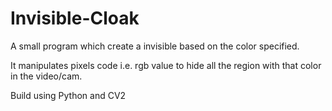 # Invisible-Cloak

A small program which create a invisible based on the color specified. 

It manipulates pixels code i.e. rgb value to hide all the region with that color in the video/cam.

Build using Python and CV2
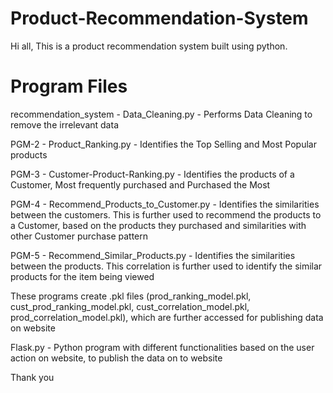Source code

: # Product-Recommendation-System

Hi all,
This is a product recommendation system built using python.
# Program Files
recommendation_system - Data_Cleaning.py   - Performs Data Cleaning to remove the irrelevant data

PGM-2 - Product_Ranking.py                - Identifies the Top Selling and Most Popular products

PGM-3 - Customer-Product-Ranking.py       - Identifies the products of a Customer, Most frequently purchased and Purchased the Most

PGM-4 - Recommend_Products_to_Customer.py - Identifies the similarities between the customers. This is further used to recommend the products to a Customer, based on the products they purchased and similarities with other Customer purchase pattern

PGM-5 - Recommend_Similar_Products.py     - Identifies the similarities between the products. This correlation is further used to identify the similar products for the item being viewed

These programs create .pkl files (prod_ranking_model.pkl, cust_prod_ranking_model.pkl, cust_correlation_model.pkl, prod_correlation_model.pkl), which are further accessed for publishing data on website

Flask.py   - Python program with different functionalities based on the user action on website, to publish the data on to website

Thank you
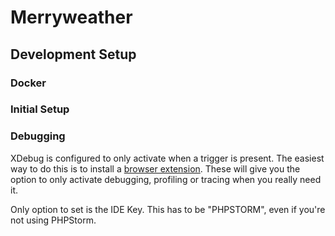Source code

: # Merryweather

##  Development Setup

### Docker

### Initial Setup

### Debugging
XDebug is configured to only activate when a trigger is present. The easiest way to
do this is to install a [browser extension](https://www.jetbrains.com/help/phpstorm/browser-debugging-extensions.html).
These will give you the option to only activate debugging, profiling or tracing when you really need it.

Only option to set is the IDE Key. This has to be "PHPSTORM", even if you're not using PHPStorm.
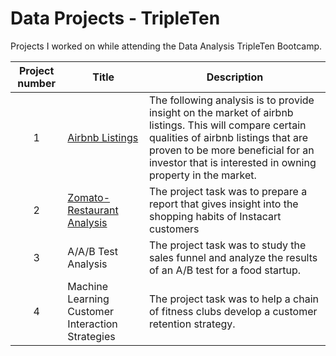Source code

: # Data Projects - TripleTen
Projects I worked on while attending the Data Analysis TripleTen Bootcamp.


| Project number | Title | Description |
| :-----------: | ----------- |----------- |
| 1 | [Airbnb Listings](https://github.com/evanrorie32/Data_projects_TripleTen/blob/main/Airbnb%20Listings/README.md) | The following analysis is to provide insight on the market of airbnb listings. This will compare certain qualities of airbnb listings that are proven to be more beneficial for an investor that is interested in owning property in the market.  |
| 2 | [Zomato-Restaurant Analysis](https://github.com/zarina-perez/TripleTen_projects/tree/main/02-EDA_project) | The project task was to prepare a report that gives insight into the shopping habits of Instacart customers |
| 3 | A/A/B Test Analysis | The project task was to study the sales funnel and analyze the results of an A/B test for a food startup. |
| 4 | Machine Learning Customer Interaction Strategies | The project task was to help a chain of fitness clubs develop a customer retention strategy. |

______________________________

* What you will do
Could you copy every line from the records that has "color" in it?

* Written response
A small program which create a invisible based on the color specified. 
It manipulates pixels code i.e. rgb value to hide all the region with that color in the video/cam.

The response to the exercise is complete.